**DATA FOR PROCESSING**.
Start of Block

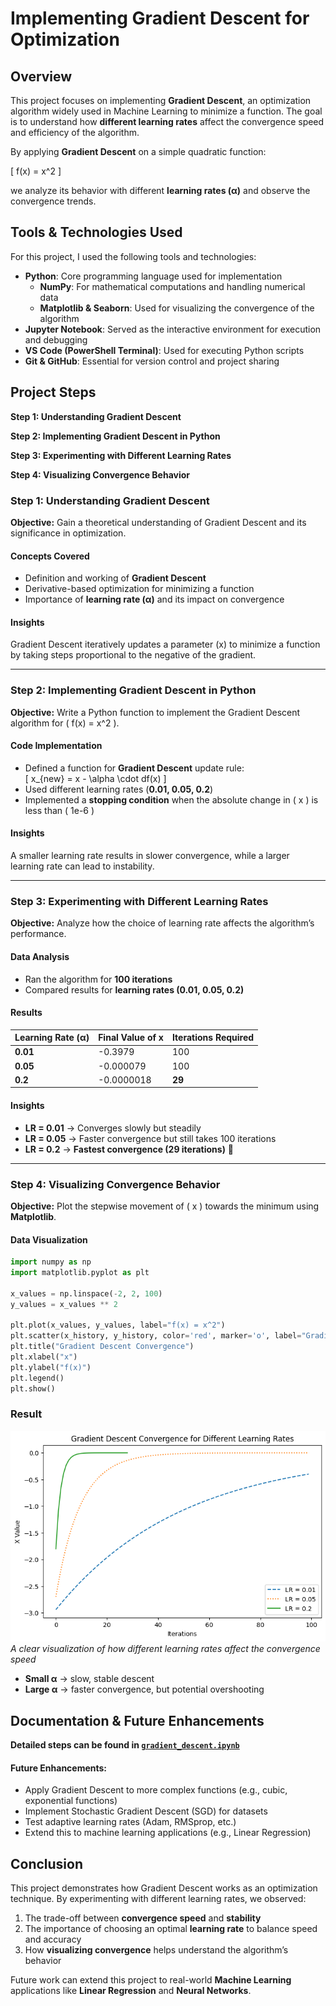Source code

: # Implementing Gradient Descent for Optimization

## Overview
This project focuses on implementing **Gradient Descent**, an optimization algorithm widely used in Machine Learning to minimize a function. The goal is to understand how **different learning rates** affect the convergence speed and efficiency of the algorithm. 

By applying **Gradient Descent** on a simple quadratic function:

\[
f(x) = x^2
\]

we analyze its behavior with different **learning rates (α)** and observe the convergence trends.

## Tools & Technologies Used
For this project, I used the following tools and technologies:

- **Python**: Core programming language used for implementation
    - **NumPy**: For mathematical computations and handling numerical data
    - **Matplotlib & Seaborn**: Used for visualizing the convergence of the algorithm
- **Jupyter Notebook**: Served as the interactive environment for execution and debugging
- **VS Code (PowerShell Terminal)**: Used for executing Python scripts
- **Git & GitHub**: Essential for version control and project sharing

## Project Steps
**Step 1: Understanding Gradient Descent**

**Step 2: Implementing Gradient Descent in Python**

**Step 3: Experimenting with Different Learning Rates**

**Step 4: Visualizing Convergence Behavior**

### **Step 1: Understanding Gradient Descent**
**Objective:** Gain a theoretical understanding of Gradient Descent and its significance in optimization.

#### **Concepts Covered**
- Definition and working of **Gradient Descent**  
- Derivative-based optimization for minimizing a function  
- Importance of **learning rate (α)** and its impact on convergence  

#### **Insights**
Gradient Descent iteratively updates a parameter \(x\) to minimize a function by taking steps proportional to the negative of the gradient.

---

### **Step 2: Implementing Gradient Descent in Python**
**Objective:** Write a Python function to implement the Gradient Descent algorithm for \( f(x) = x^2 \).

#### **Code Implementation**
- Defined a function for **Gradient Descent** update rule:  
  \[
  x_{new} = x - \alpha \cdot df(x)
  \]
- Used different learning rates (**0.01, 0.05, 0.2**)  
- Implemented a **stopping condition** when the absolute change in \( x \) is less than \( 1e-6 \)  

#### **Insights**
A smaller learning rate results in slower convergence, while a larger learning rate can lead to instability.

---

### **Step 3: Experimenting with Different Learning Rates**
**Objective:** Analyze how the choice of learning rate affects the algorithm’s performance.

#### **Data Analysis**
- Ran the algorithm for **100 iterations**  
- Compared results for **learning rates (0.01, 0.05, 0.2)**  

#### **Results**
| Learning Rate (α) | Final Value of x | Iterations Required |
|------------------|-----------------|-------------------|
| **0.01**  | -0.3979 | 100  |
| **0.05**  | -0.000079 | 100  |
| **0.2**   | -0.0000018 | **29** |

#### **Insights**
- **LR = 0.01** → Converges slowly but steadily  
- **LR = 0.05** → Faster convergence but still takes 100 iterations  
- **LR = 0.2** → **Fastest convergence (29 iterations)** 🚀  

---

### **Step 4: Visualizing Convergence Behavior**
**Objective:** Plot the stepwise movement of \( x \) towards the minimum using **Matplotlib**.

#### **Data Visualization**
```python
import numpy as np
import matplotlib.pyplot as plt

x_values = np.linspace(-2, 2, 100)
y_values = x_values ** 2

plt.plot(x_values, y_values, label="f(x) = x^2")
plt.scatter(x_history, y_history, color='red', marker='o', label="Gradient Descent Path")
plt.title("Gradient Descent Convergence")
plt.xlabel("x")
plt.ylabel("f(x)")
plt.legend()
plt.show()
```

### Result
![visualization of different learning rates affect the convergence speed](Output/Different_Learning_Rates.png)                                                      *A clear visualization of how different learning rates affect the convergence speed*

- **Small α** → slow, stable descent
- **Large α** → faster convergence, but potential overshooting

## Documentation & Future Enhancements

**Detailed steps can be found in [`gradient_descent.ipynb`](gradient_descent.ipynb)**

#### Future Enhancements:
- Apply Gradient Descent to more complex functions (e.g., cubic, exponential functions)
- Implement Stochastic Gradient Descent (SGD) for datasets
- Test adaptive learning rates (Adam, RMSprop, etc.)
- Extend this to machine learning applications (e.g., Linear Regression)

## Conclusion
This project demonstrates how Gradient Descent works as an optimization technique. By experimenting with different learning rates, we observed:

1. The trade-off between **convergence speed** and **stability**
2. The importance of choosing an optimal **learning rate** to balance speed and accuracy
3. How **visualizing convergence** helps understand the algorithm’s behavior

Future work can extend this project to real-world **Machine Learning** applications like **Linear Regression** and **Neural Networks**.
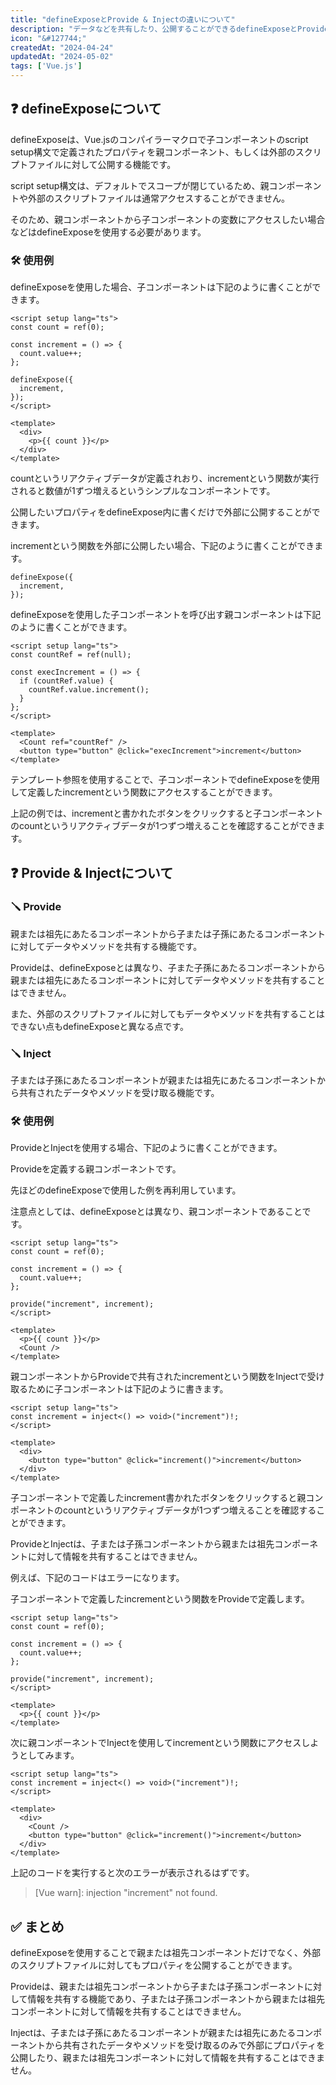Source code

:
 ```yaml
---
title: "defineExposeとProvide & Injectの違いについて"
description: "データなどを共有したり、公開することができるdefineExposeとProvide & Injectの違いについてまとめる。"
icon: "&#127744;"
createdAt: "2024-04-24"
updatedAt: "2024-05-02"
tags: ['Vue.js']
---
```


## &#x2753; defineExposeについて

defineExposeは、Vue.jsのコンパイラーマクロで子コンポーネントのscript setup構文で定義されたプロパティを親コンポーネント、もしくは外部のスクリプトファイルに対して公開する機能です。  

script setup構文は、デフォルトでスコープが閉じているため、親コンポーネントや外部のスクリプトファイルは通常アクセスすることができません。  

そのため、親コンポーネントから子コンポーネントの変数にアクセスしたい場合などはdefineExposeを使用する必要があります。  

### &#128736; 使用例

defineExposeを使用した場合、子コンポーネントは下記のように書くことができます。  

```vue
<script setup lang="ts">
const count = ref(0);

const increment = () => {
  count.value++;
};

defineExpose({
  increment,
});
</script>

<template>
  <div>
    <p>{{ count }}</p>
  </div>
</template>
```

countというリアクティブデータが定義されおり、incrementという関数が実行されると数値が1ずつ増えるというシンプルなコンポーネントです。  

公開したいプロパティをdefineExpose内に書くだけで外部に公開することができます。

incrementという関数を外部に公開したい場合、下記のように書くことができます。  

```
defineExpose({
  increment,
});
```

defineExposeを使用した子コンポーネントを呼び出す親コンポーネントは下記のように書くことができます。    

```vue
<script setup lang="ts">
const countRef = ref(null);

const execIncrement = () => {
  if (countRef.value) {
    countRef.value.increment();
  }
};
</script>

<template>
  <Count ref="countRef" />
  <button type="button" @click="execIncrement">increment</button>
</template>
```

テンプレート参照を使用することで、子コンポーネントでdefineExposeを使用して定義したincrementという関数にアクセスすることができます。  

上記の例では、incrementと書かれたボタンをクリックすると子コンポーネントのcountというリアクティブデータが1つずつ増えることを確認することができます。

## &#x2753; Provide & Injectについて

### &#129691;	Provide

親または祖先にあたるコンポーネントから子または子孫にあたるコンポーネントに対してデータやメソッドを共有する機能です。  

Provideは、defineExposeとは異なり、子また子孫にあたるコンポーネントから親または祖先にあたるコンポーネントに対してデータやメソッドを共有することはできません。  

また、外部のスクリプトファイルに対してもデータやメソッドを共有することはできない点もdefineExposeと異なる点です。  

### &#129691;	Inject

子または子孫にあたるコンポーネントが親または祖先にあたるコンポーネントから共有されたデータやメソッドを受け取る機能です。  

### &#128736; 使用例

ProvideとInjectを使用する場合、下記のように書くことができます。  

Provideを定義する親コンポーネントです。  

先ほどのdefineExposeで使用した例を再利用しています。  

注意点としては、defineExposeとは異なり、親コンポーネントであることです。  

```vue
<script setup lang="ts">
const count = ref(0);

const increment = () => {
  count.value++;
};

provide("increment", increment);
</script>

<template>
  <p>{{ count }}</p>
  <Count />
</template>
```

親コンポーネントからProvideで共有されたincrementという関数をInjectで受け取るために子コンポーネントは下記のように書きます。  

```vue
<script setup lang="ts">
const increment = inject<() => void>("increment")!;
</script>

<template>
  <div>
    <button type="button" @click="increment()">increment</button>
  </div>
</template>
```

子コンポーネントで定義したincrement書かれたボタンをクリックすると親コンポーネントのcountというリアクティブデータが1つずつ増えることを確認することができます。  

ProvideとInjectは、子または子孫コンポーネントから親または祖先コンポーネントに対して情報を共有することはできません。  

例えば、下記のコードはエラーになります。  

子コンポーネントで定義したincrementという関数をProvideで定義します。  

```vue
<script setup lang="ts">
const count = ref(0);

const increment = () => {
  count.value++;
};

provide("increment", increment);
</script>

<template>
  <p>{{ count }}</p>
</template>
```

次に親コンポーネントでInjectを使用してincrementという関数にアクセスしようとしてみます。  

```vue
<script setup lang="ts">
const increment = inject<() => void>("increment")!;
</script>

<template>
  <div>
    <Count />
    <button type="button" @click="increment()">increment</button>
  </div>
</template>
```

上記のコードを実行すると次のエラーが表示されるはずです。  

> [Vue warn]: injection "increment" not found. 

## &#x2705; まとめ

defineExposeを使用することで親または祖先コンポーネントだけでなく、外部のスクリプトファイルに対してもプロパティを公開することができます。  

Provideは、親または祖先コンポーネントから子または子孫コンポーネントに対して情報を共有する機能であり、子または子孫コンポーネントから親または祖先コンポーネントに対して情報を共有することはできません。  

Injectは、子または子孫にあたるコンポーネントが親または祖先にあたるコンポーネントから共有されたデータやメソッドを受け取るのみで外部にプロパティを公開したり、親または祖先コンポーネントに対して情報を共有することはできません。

End of Block

**TO DO**. Using the material, count every line where the word "found" appears and give only the number.

**EXERCISE RESULT**. 2